#### Exercise brief
Here is a block of entries. Write out its lines exactly, from the first through the one containing "## فهم البيانات المالية المعتمدة".

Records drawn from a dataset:
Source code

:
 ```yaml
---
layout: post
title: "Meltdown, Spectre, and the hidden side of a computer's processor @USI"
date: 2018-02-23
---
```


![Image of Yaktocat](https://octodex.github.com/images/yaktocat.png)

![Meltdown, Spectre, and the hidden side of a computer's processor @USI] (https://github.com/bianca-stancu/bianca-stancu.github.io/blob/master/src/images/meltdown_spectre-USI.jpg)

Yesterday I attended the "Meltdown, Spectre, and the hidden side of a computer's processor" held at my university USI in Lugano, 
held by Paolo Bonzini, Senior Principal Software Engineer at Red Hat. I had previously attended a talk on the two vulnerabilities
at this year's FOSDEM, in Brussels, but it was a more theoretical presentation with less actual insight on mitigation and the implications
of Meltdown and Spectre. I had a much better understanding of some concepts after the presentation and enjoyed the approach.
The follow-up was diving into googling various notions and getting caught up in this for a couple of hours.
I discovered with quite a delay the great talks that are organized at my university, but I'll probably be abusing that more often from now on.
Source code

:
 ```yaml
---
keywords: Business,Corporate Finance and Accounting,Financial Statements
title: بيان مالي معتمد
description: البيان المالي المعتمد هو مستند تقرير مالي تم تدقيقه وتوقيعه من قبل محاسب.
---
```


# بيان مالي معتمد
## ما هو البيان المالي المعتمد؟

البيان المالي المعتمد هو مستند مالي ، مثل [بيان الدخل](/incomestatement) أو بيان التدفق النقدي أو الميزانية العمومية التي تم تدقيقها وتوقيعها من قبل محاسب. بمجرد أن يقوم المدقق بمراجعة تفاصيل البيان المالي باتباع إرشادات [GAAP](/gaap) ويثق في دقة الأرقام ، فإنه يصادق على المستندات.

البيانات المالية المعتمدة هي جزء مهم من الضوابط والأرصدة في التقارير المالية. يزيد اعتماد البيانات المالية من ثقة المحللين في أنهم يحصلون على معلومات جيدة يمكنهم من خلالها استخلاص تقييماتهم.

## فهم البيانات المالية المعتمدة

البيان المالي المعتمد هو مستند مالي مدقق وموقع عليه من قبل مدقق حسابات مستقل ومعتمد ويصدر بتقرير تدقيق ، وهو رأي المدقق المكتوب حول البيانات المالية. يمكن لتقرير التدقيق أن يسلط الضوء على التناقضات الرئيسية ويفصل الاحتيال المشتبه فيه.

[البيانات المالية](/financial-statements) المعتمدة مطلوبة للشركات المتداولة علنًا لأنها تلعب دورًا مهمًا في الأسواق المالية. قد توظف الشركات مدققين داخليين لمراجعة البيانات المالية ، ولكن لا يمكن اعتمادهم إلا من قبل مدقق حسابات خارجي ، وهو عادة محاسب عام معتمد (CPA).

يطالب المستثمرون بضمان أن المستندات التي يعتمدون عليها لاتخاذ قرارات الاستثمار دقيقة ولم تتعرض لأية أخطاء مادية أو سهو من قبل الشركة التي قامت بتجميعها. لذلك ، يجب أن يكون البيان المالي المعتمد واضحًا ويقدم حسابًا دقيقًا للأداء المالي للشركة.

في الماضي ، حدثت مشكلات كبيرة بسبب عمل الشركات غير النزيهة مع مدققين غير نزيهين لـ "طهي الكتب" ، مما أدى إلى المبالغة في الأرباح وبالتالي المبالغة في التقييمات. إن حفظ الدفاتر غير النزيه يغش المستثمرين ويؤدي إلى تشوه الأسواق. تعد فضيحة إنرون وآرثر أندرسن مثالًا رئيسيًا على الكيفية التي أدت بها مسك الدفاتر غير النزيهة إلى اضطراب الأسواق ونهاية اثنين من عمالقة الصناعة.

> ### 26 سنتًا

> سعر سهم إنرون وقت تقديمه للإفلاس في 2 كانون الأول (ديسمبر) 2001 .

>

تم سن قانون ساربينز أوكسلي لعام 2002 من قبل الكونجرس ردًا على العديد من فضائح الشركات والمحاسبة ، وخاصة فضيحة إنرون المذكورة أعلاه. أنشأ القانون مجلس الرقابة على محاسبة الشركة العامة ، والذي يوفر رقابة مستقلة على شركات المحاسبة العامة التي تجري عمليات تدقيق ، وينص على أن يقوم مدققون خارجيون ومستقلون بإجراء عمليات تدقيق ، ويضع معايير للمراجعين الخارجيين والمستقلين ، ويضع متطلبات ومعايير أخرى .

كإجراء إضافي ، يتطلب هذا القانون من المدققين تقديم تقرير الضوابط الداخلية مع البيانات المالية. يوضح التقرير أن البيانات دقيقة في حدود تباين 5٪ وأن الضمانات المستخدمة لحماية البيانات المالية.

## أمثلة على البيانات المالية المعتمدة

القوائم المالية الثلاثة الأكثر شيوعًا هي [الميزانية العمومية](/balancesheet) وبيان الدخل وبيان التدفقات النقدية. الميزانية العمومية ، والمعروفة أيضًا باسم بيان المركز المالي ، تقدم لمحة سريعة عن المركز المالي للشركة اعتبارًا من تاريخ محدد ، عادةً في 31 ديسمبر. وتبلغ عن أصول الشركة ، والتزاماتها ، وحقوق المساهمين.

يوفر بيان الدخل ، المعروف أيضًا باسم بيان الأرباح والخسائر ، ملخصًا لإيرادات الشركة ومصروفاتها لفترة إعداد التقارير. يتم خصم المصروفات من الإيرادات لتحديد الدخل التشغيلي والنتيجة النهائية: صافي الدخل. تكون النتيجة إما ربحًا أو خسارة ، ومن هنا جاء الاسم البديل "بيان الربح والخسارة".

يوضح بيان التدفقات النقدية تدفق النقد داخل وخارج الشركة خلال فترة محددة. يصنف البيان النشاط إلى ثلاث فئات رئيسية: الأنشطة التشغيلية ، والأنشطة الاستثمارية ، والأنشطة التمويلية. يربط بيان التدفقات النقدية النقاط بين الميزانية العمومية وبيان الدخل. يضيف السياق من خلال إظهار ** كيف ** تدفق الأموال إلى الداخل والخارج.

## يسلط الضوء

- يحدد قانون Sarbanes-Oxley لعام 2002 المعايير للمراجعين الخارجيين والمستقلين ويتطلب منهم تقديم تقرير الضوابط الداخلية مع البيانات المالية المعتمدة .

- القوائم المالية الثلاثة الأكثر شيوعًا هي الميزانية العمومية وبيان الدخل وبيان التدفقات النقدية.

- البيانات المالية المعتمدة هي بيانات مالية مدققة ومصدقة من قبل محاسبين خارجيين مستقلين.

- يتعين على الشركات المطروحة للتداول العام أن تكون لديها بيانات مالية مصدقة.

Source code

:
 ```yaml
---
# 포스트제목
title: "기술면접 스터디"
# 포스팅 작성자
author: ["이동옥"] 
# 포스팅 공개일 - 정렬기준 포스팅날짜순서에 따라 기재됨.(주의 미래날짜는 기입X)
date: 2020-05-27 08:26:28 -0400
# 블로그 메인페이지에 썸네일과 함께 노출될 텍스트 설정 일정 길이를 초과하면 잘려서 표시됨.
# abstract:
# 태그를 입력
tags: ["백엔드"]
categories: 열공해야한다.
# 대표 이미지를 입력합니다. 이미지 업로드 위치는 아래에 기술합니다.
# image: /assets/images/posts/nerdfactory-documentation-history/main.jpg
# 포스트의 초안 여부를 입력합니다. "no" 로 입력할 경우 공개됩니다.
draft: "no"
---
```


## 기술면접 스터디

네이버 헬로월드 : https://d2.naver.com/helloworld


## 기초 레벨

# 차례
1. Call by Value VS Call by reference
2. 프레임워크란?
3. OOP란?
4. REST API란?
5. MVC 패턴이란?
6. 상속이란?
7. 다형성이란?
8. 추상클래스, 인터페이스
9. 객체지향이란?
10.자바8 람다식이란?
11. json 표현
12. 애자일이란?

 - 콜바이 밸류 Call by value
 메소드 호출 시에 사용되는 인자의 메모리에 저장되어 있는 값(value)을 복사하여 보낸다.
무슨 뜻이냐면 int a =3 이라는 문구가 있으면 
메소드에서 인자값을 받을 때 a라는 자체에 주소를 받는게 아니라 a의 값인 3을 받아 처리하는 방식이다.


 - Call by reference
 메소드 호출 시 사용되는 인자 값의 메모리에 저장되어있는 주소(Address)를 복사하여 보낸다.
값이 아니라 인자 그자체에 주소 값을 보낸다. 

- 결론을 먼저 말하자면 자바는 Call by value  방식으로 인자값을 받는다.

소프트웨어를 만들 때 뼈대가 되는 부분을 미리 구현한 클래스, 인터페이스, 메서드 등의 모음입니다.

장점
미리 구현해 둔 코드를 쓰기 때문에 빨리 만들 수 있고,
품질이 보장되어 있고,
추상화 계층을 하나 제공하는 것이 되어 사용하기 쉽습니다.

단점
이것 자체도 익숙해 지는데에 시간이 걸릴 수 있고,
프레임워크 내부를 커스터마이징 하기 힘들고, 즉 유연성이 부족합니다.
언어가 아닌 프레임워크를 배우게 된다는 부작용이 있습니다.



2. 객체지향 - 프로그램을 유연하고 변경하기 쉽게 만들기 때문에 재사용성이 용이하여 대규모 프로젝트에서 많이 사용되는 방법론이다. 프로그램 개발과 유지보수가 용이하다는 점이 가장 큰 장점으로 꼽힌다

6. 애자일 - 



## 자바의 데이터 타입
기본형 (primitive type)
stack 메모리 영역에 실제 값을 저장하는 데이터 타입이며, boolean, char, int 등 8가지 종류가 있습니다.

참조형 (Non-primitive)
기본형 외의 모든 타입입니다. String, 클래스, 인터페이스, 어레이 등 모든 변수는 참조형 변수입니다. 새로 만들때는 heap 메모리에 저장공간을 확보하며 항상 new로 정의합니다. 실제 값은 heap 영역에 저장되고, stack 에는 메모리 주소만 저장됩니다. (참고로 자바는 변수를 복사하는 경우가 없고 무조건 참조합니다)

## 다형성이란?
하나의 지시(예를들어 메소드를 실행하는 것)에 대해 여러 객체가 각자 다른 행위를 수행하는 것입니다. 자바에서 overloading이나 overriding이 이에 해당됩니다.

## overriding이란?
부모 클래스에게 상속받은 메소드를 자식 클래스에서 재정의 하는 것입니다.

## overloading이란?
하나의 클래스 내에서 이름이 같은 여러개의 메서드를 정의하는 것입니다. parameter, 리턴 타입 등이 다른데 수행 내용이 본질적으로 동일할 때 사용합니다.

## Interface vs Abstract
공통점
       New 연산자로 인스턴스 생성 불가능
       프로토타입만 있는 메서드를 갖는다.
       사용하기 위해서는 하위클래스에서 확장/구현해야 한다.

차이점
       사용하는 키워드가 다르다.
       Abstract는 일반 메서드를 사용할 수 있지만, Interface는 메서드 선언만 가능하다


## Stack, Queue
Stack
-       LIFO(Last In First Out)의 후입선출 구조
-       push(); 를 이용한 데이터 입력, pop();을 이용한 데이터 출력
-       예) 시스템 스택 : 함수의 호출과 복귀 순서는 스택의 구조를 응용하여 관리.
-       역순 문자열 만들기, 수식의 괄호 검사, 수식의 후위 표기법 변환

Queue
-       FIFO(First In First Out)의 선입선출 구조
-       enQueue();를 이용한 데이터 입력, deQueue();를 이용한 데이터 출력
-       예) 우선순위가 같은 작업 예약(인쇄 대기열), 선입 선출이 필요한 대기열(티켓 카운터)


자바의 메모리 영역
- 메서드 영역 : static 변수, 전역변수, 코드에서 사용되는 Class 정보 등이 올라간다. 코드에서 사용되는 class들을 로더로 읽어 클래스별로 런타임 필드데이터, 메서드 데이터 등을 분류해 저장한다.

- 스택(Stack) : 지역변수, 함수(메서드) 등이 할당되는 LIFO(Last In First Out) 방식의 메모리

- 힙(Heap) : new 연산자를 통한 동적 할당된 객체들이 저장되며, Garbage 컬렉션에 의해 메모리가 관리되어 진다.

#### Output for this exercise
Source code

:
 ```yaml
---
layout: post
title: "Meltdown, Spectre, and the hidden side of a computer's processor @USI"
date: 2018-02-23
---
```


![Image of Yaktocat](https://octodex.github.com/images/yaktocat.png)

![Meltdown, Spectre, and the hidden side of a computer's processor @USI] (https://github.com/bianca-stancu/bianca-stancu.github.io/blob/master/src/images/meltdown_spectre-USI.jpg)

Yesterday I attended the "Meltdown, Spectre, and the hidden side of a computer's processor" held at my university USI in Lugano, 
held by Paolo Bonzini, Senior Principal Software Engineer at Red Hat. I had previously attended a talk on the two vulnerabilities
at this year's FOSDEM, in Brussels, but it was a more theoretical presentation with less actual insight on mitigation and the implications
of Meltdown and Spectre. I had a much better understanding of some concepts after the presentation and enjoyed the approach.
The follow-up was diving into googling various notions and getting caught up in this for a couple of hours.
I discovered with quite a delay the great talks that are organized at my university, but I'll probably be abusing that more often from now on.
Source code

:
 ```yaml
---
keywords: Business,Corporate Finance and Accounting,Financial Statements
title: بيان مالي معتمد
description: البيان المالي المعتمد هو مستند تقرير مالي تم تدقيقه وتوقيعه من قبل محاسب.
---
```


# بيان مالي معتمد
## ما هو البيان المالي المعتمد؟

البيان المالي المعتمد هو مستند مالي ، مثل [بيان الدخل](/incomestatement) أو بيان التدفق النقدي أو الميزانية العمومية التي تم تدقيقها وتوقيعها من قبل محاسب. بمجرد أن يقوم المدقق بمراجعة تفاصيل البيان المالي باتباع إرشادات [GAAP](/gaap) ويثق في دقة الأرقام ، فإنه يصادق على المستندات.

البيانات المالية المعتمدة هي جزء مهم من الضوابط والأرصدة في التقارير المالية. يزيد اعتماد البيانات المالية من ثقة المحللين في أنهم يحصلون على معلومات جيدة يمكنهم من خلالها استخلاص تقييماتهم.

## فهم البيانات المالية المعتمدة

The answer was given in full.